Excel Inventory Management System

Mynda Treacy

October 14, 2025

Managing stock across multiple locations can quickly become overwhelming. Whether you run a retail store, an online shop, or manage vending machines and warehouses, keeping accurate records of what you have, where it is, and when to reorder is essential.

The good news? With the right setup, you can build a powerful yet simple Excel inventory management system that tracks stock, records transactions, generates automatic reorder lists, and creates instant reports — all in one workbook.

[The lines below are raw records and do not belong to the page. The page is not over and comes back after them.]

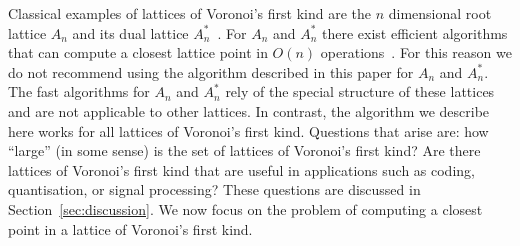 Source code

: \documentclass[final,leqno]{siamltex}
\begin{document}





Classical examples of lattices of Voronoi's first kind are the $n$ dimensional root lattice $A_n$ and its dual lattice $A_n^*$~\cite{SPLAG}.  %
For $A_n$ and $A_n^*$ there exist efficient algorithms that can compute a closest lattice point in $O(n)$ operations~\cite{McKilliam2009CoxeterLattices,Conway1982FastQuantDec}. For this reason we do not recommend using the algorithm described in this paper for $A_n$ and $A_n^*$.  
The fast algorithms for $A_n$ and $A_n^*$ rely of the special structure of these lattices and are not applicable to other lattices.  In contrast, the algorithm we describe here works for all lattices of Voronoi's first kind.  Questions that arise are: how ``large'' (in some sense) is the set of lattices of Voronoi's first kind?  Are there lattices of Voronoi's first kind that are useful in applications such as coding, quantisation, or signal processing?  These questions are discussed in Section~\ref{sec:discussion}.  We now focus on the problem of computing a closest point in a lattice of Voronoi's first kind. 
\end{document}
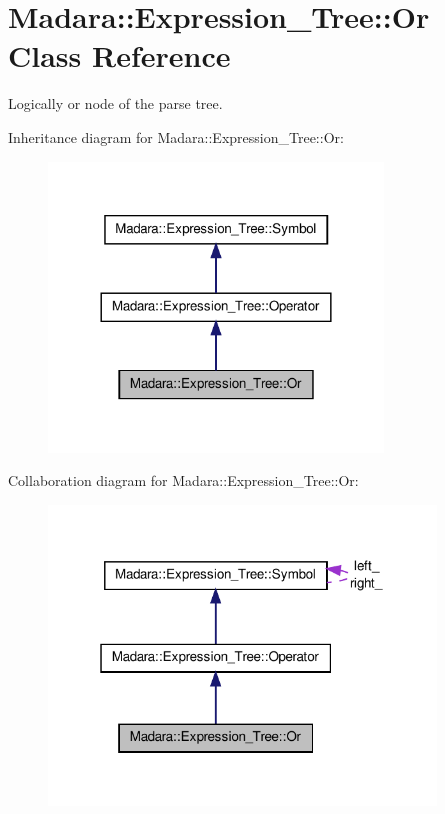 \hypertarget{classMadara_1_1Expression__Tree_1_1Or}{
\section{Madara::Expression\_\-Tree::Or Class Reference}
\label{d8/d1f/classMadara_1_1Expression__Tree_1_1Or}
}


Logically or node of the parse tree.  




Inheritance diagram for Madara::Expression\_\-Tree::Or:
\nopagebreak
\begin{figure}[H]
\begin{center}
\leavevmode
\includegraphics[width=252pt]{d5/d6c/classMadara_1_1Expression__Tree_1_1Or__inherit__graph}
\end{center}
\end{figure}


Collaboration diagram for Madara::Expression\_\-Tree::Or:
\nopagebreak
\begin{figure}[H]
\begin{center}
\leavevmode
\includegraphics[width=292pt]{d3/da2/classMadara_1_1Expression__Tree_1_1Or__coll__graph}
\end{center}
\end{figure}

how to build and Inventory Management System in Excel?

Watch the Video

Subscribe YouTube

Get the Free Excel Database Template

You don’t have to build it from scratch. Grab the free working template I used in this tutorial:

Enter your email address below to download the free file.

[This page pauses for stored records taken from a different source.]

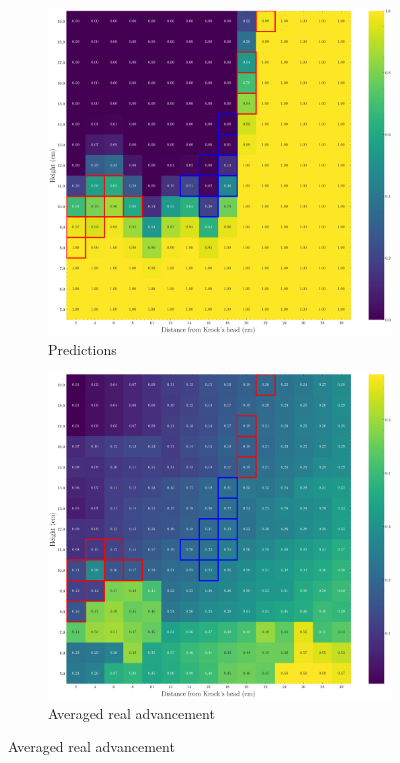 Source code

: \documentclass[../document.tex]{subfiles}
\begin{document}
\begin{figure}[htbp]
    \centering
    \begin{subfigure}[b]{0.66\linewidth}
        \includegraphics[width=\linewidth]{../img/5/custom_patches/walls_heights/walls_heights_preds.png}
        \caption{Predictions}
        \label{fig : walls-heights-preds}
    \end{subfigure}   
    \begin{subfigure}[b]{0.66\linewidth}
        \includegraphics[width=\linewidth]{../img/5/custom_patches/walls_heights/walls_heights_advs.png}
        \caption{Averaged real advancement}
        \label{fig : walls-heights-advs}
    \end{subfigure}   
\end{figure}
\end{document}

By submitting your email address you agree that we can email you our Excel newsletter.

Why Use Excel for Inventory Management?

Many businesses jump straight to expensive software, but Excel offers surprising advantages:

  • Flexibility: Customise it to suit your products and processes.
  • Cost-effective: No subscription fees.
  • Automation-ready: Use formulas, PivotTables, and conditional formatting for instant updates.
  • Scalable: Track stock across multiple stores, suppliers, or product categories.

This guide walks you step by step through building your own system, so you can take full control of your inventory.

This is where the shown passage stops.